-- AIM OF THE EXERCISE --
Count up the lines below containing the word "tabular", and give the result with no other words.

-- DATA FOR THIS TASK --

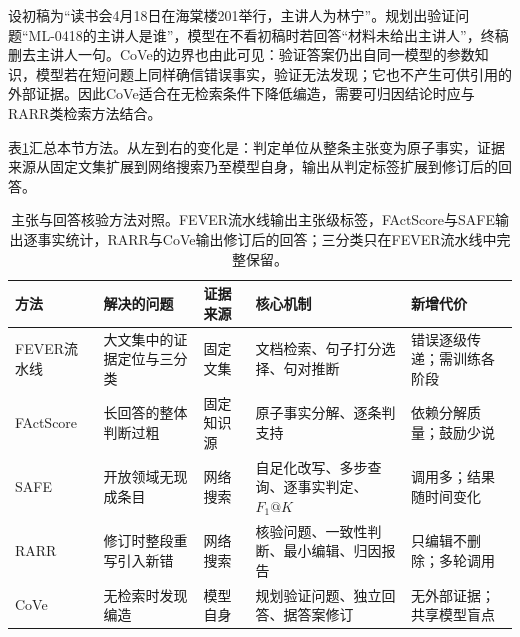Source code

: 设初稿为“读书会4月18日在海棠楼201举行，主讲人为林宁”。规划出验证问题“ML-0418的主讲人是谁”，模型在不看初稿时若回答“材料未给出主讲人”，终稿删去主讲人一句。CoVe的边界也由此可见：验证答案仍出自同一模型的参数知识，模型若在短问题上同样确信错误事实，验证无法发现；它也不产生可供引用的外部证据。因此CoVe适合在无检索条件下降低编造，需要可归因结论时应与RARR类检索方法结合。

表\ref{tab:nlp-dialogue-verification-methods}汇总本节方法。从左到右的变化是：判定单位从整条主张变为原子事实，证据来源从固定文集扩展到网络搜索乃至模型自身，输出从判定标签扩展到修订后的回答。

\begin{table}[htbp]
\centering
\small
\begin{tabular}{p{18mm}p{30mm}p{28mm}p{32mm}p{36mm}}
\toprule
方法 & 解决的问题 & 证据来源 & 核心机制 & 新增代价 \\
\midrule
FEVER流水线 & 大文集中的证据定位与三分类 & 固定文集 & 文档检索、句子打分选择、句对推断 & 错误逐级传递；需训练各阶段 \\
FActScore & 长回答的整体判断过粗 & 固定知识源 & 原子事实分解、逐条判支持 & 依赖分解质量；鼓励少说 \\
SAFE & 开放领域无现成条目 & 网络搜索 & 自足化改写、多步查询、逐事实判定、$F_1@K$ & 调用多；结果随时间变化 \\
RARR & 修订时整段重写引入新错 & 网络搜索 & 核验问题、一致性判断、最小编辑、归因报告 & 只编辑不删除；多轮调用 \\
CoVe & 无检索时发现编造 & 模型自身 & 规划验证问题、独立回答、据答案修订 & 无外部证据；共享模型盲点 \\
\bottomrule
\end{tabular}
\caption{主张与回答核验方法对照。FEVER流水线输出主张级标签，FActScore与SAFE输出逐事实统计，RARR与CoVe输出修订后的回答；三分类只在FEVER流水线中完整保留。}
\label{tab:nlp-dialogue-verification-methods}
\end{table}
...
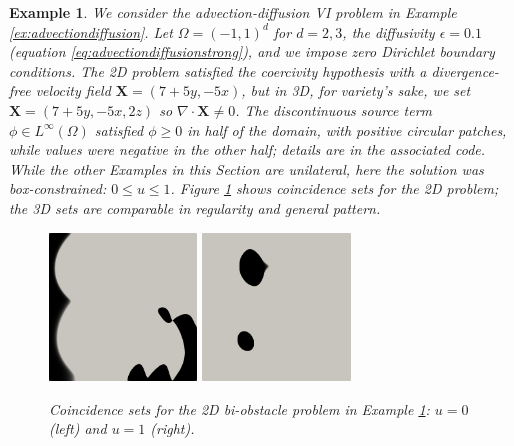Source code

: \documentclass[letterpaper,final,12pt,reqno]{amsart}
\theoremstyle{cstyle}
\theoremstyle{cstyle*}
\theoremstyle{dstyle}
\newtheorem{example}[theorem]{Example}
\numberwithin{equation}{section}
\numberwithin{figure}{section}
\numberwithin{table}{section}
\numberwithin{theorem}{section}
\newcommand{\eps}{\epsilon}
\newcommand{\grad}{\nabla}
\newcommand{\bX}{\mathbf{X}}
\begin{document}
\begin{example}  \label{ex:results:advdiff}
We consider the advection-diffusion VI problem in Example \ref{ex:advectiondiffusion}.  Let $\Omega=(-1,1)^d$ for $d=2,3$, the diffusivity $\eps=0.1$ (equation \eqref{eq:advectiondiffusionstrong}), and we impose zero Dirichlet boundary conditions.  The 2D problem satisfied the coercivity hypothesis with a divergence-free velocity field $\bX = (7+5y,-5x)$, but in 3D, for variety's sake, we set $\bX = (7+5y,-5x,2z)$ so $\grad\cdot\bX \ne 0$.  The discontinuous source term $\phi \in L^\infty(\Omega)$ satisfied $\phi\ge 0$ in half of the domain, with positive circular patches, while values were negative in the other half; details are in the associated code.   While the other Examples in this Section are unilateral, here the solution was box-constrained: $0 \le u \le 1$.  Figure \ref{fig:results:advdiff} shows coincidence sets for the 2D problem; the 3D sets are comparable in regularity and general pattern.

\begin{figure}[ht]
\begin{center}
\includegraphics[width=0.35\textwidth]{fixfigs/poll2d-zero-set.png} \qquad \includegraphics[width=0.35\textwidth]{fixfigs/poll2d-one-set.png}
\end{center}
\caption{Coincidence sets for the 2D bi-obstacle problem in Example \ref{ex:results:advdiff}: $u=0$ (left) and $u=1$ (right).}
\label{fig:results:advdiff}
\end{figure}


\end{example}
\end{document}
==
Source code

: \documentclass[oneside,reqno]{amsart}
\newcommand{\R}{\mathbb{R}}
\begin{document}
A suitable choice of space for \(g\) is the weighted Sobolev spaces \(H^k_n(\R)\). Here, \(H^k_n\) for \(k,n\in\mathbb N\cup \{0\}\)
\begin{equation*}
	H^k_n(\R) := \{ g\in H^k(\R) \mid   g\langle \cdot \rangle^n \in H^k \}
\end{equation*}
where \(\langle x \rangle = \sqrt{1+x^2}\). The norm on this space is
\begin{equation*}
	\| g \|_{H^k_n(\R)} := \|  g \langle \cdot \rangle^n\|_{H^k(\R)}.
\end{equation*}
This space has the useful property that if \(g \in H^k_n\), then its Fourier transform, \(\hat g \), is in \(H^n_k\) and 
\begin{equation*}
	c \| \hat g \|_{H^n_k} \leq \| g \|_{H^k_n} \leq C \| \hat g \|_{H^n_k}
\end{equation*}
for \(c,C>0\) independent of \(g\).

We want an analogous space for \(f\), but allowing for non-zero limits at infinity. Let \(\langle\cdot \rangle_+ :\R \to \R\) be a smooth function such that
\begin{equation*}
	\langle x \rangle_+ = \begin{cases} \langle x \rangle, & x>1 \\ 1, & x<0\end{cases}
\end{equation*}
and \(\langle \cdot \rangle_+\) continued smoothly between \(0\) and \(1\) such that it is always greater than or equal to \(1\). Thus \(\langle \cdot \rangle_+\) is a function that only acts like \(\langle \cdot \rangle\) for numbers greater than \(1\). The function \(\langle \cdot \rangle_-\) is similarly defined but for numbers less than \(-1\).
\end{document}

-- RESPONSE FOR THIS EXERCISE --
2